■ **Problem to solve**
Give all of the records again precisely, excluding whatever pictures they contain.

=== Begin Enclosure ===

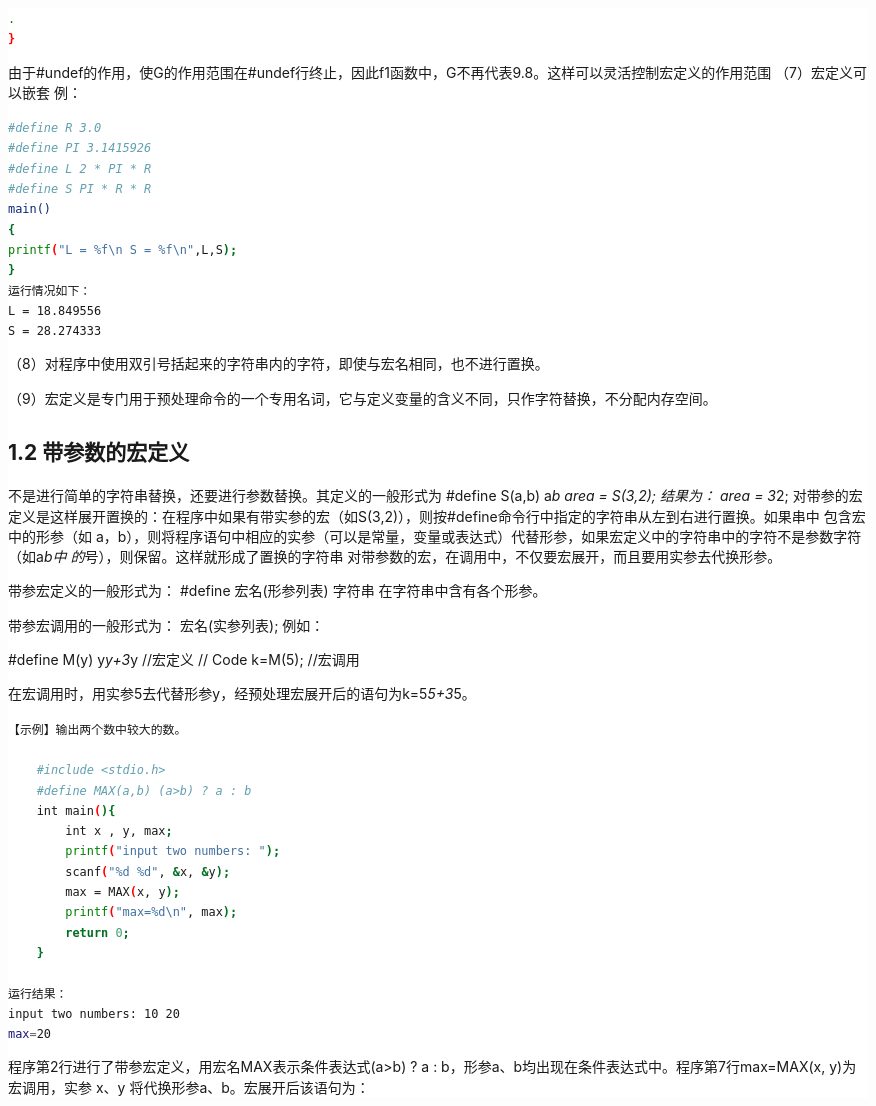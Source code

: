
 ```sh
.
}
```
由于#undef的作用，使G的作用范围在#undef行终止，因此f1函数中，G不再代表9.8。这样可以灵活控制宏定义的作用范围
（7）宏定义可以嵌套
例：
```sh
#define R 3.0
#define PI 3.1415926
#define L 2 * PI * R
#define S PI * R * R
main()
{
printf("L = %f\n S = %f\n",L,S);
}
运行情况如下：
L = 18.849556
S = 28.274333
```
（8）对程序中使用双引号括起来的字符串内的字符，即使与宏名相同，也不进行置换。

（9）宏定义是专门用于预处理命令的一个专用名词，它与定义变量的含义不同，只作字符替换，不分配内存空间。
## 1.2 带参数的宏定义
不是进行简单的字符串替换，还要进行参数替换。其定义的一般形式为
#define S(a,b) a*b
area = S(3,2);
结果为： area = 3*2;
对带参的宏定义是这样展开置换的：在程序中如果有带实参的宏（如S(3,2)），则按#define命令行中指定的字符串从左到右进行置换。如果串中
包含宏中的形参（如 a，b），则将程序语句中相应的实参（可以是常量，变量或表达式）代替形参，如果宏定义中的字符串中的字符不是参数字符（如a*b中
的*号），则保留。这样就形成了置换的字符串
对带参数的宏，在调用中，不仅要宏展开，而且要用实参去代换形参。

带参宏定义的一般形式为：
#define 宏名(形参列表) 字符串
在字符串中含有各个形参。

带参宏调用的一般形式为：
宏名(实参列表);
例如：

#define M(y) y*y+3*y  //宏定义
// Code
k=M(5);  //宏调用

在宏调用时，用实参5去代替形参y，经预处理宏展开后的语句为k=5*5+3*5。
```sh
【示例】输出两个数中较大的数。

    #include <stdio.h>
    #define MAX(a,b) (a>b) ? a : b
    int main(){
        int x , y, max;
        printf("input two numbers: ");
        scanf("%d %d", &x, &y);
        max = MAX(x, y);
        printf("max=%d\n", max);
        return 0;
    }

运行结果：
input two numbers: 10 20
max=20
```
程序第2行进行了带参宏定义，用宏名MAX表示条件表达式(a>b) ? a : b，形参a、b均出现在条件表达式中。程序第7行max=MAX(x, y)为宏调用，实参 x、y 将代换形参a、b。宏展开后该语句为：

=== End Enclosure ===

■ **Problem solution**
Source code

:
 ```sh
.
}
```
由于#undef的作用，使G的作用范围在#undef行终止，因此f1函数中，G不再代表9.8。这样可以灵活控制宏定义的作用范围
（7）宏定义可以嵌套
例：
```sh
#define R 3.0
#define PI 3.1415926
#define L 2 * PI * R
#define S PI * R * R
main()
{
printf("L = %f\n S = %f\n",L,S);
}
运行情况如下：
L = 18.849556
S = 28.274333
```
（8）对程序中使用双引号括起来的字符串内的字符，即使与宏名相同，也不进行置换。

（9）宏定义是专门用于预处理命令的一个专用名词，它与定义变量的含义不同，只作字符替换，不分配内存空间。
## 1.2 带参数的宏定义
不是进行简单的字符串替换，还要进行参数替换。其定义的一般形式为
#define S(a,b) a*b
area = S(3,2);
结果为： area = 3*2;
对带参的宏定义是这样展开置换的：在程序中如果有带实参的宏（如S(3,2)），则按#define命令行中指定的字符串从左到右进行置换。如果串中
包含宏中的形参（如 a，b），则将程序语句中相应的实参（可以是常量，变量或表达式）代替形参，如果宏定义中的字符串中的字符不是参数字符（如a*b中
的*号），则保留。这样就形成了置换的字符串
对带参数的宏，在调用中，不仅要宏展开，而且要用实参去代换形参。

带参宏定义的一般形式为：
#define 宏名(形参列表) 字符串
在字符串中含有各个形参。

带参宏调用的一般形式为：
宏名(实参列表);
例如：

#define M(y) y*y+3*y  //宏定义
// Code
k=M(5);  //宏调用

在宏调用时，用实参5去代替形参y，经预处理宏展开后的语句为k=5*5+3*5。
```sh
【示例】输出两个数中较大的数。

    #include <stdio.h>
    #define MAX(a,b) (a>b) ? a : b
    int main(){
        int x , y, max;
        printf("input two numbers: ");
        scanf("%d %d", &x, &y);
        max = MAX(x, y);
        printf("max=%d\n", max);
        return 0;
    }

运行结果：
input two numbers: 10 20
max=20
```
程序第2行进行了带参宏定义，用宏名MAX表示条件表达式(a>b) ? a : b，形参a、b均出现在条件表达式中。程序第7行max=MAX(x, y)为宏调用，实参 x、y 将代换形参a、b。宏展开后该语句为：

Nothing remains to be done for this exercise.